My twenty year high school reunion was last year. Okay I just dated myself but honestly, I don’t care. I’m not that old. That’s what I keep telling myself, and it seems to be working. I still ride my skateboard, play in the surf and sand and this past Saturday I was even watching cartoons. Avengers. I wouldn’t say that I’m an immature (cough, cough) thirty something…I just haven’t grown up yet.
So anyway, my twenty year reunion. I didn’t go.
There are some really wonderful people that went to my high school. There are some people that still think they are IN high school. Either way, I chose not to go. I have some fond memories of that time, but I’m looking forward.

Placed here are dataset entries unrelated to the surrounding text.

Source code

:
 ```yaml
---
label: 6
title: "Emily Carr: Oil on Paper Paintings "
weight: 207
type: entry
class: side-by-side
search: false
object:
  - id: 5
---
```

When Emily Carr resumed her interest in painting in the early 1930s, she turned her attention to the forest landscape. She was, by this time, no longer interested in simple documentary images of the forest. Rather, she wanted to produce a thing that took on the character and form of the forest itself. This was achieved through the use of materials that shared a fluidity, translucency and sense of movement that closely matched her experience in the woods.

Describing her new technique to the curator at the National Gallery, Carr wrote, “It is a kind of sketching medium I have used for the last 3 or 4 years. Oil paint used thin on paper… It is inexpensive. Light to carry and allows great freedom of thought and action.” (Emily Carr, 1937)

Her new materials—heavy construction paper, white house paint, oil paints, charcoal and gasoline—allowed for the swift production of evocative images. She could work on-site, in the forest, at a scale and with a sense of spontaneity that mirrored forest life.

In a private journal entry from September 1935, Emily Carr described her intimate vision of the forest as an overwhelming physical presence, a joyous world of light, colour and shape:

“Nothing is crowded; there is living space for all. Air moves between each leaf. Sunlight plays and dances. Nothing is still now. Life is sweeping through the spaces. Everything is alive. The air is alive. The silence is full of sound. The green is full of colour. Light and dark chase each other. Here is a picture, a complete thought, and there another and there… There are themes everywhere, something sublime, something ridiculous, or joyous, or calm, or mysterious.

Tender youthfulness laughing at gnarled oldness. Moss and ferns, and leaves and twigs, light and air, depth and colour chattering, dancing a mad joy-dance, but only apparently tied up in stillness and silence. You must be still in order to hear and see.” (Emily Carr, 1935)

Not to say that I’ve accomplished everything I wanted to accomplish when I was eighteen. Not even close. In reflecting today on my youth, I’ve come to realize that I’m a late bloomer. Some of that is by choice. I grew up in a neighborhood that had it better than most. And not that people should be ashamed of their success, but some parents don’t know when to tell their children no. I had nice clothing and other things growing up, but my parents weren’t about to fork over a couple hundred bucks every single time the newest shoes or fads came out.
As a result, I learned that having the “latest” isn’t all it’s cracked up to be.
I’d say that I’m better off for the experience. I still enjoy a trend or two. I DO own a dvd player, but you might be surprised to hear that I DON’T own a flat screen television. My old tube TVs work just fine. If and when they don’t, I’ll consider the newest or the latest. I’ll just be late to the party when I do.
Again, I’d say that I’m better off for the experience. I’ve learned in my life to appreciate that which matters most. The relationships I’ve forged over the past twenty years have been built on trust, compassion and common goals and ideals. I don’t have a lot of friends, but the ones I do have I’ll probably have for life. That’s important to me.
I didn’t have that in high school. Some of that was my own fault. Some of the responsibility lies with the people around me. Either way, it doesn’t matter. I wish them all success and happiness.
For me, the past twenty years has been about finding a direction. I started gaining momentum in that area in 2003 with the creation of Formula : Sport. But life got in the way, and well…
The past four years has been a whirlwind. Sometimes it’s felt like a hurricane. The momentum has taken me to great heights and filled me with a sense of purpose. Sometimes it seems all direction in my life has ebbed to the point I don’t know which way is up. The lows can be quite low.
Through it all I’ve learned. I’ve learned what is most important to me and I’ve learned what real accomplishment is all about. Not the superficial accomplishment that others might display at a high school reunion, but the kind that matters. Like accomplishing a lasting legacy.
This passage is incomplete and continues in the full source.